Mandated by the California Retail Food Code, EHS permits and inspects retail food facilities throughout Marin County. In addition to routine inspections, EHS staff responds to health and safety complaints as well as reports of food-borne illness associated with a food facility.

Ng said the public has become more interested in food safety with a desire for more information about health conditions at food facilities. Strong ratings tend to increase customer trust and are considered good for business.

Supervisors will hear the proposed ordinance June 3 and again on June 17 if the board agrees to move it forward. If approved, a trial run would begin in July along with “Go For Green” classes for food facility employees. If all goes well, placards would be visible to consumers starting in January 2015.

The proposed “Go For Green” program would supplement the online posting of food facility inspection reports at the County’s food inspection website. Click here to view the food inspection reports for all 129 of the food-serving businesses in the 94941.  

A new mobile website for smartphones allows Marin users to find out about health inspection track records of a restaurant before they scan a menu and place an order. “When you’re out, the mobile app makes it easy to check this information as if you were at home on a PC or laptop,” Ng said.

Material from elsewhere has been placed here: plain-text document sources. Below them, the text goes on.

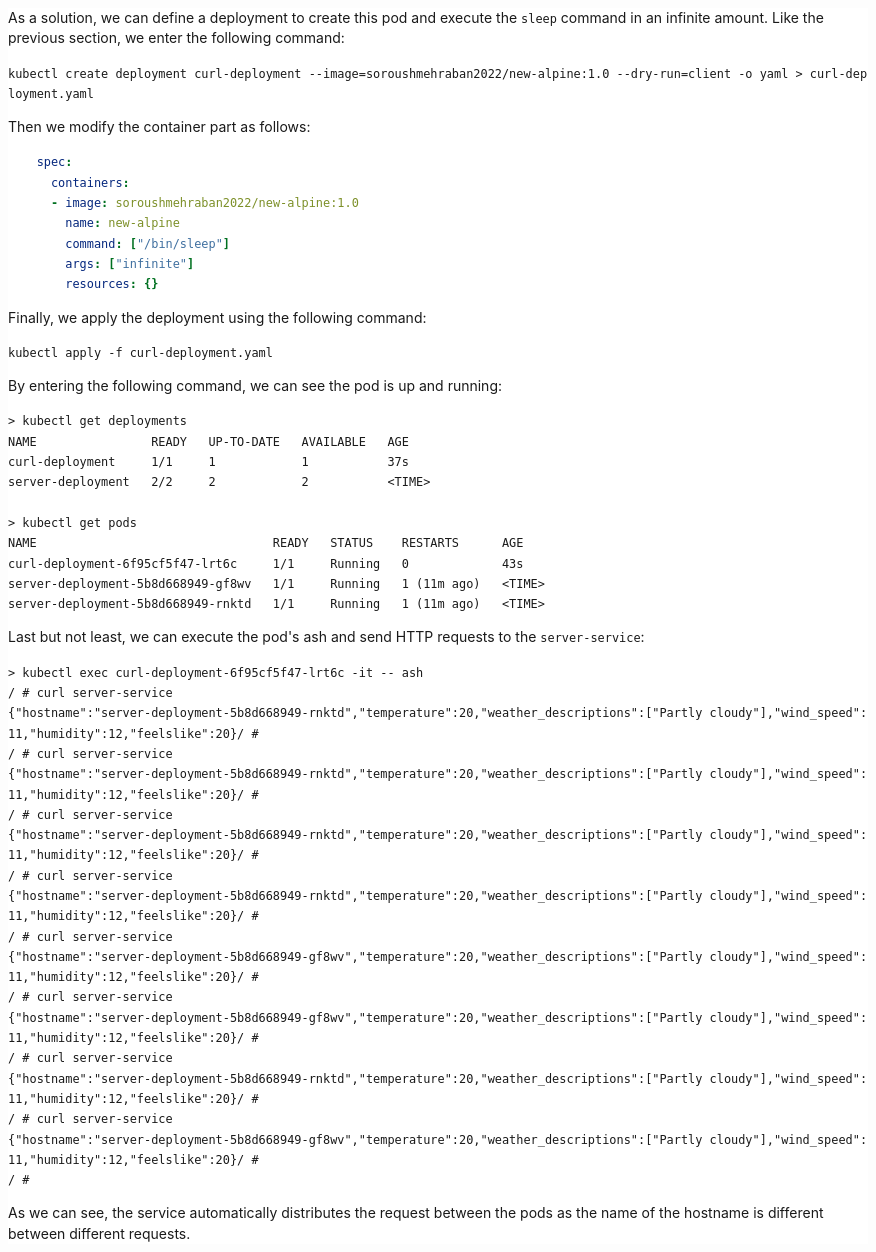 As a solution, we can define a deployment to create this pod and execute the `sleep` command in an infinite amount. Like the previous section, we enter the following command:

```text
kubectl create deployment curl-deployment --image=soroushmehraban2022/new-alpine:1.0 --dry-run=client -o yaml > curl-deployment.yaml
```
Then we modify the container part as follows:
```yaml
    spec:
      containers:
      - image: soroushmehraban2022/new-alpine:1.0
        name: new-alpine
        command: ["/bin/sleep"]
        args: ["infinite"]
        resources: {}
```
Finally, we apply the deployment using the following command:
```text
kubectl apply -f curl-deployment.yaml
```

By entering the following command, we can see the pod is up and running:
```text
> kubectl get deployments
NAME                READY   UP-TO-DATE   AVAILABLE   AGE
curl-deployment     1/1     1            1           37s
server-deployment   2/2     2            2           <TIME>

> kubectl get pods
NAME                                 READY   STATUS    RESTARTS      AGE
curl-deployment-6f95cf5f47-lrt6c     1/1     Running   0             43s
server-deployment-5b8d668949-gf8wv   1/1     Running   1 (11m ago)   <TIME>
server-deployment-5b8d668949-rnktd   1/1     Running   1 (11m ago)   <TIME>
```

Last but not least, we can execute the pod's ash and send HTTP requests to the `server-service`:
```text
> kubectl exec curl-deployment-6f95cf5f47-lrt6c -it -- ash
/ # curl server-service
{"hostname":"server-deployment-5b8d668949-rnktd","temperature":20,"weather_descriptions":["Partly cloudy"],"wind_speed":11,"humidity":12,"feelslike":20}/ #
/ # curl server-service
{"hostname":"server-deployment-5b8d668949-rnktd","temperature":20,"weather_descriptions":["Partly cloudy"],"wind_speed":11,"humidity":12,"feelslike":20}/ #
/ # curl server-service
{"hostname":"server-deployment-5b8d668949-rnktd","temperature":20,"weather_descriptions":["Partly cloudy"],"wind_speed":11,"humidity":12,"feelslike":20}/ #
/ # curl server-service
{"hostname":"server-deployment-5b8d668949-rnktd","temperature":20,"weather_descriptions":["Partly cloudy"],"wind_speed":11,"humidity":12,"feelslike":20}/ #
/ # curl server-service
{"hostname":"server-deployment-5b8d668949-gf8wv","temperature":20,"weather_descriptions":["Partly cloudy"],"wind_speed":11,"humidity":12,"feelslike":20}/ #
/ # curl server-service
{"hostname":"server-deployment-5b8d668949-gf8wv","temperature":20,"weather_descriptions":["Partly cloudy"],"wind_speed":11,"humidity":12,"feelslike":20}/ #
/ # curl server-service
{"hostname":"server-deployment-5b8d668949-rnktd","temperature":20,"weather_descriptions":["Partly cloudy"],"wind_speed":11,"humidity":12,"feelslike":20}/ #
/ # curl server-service
{"hostname":"server-deployment-5b8d668949-gf8wv","temperature":20,"weather_descriptions":["Partly cloudy"],"wind_speed":11,"humidity":12,"feelslike":20}/ #
/ # 
```
As we can see, the service automatically distributes the request between the pods as the name of the hostname is different between different requests.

 Placard systems are already in place in Sacramento and Alameda counties, and Santa Clara County is considering the system along with Marin. Local food facility owners were invited to a March 2014 meeting to hear about the proposal and provide input. Ng said there is solid support for the placard proposal.

The Board of Supervisors is expected to discuss the proposal at around 10 a.m. Tuesday, June 3, in the board's chambers, room 330 at the Marin Civic Center. The meeting will be streamed live and archived here.

What do you think of the proposed placard program?  Would you use it as a consumer? Tell us in the Comments below.

Want to know what's happening around town? Click here to subscribe to the Enjoy Mill Valley Blog by Email!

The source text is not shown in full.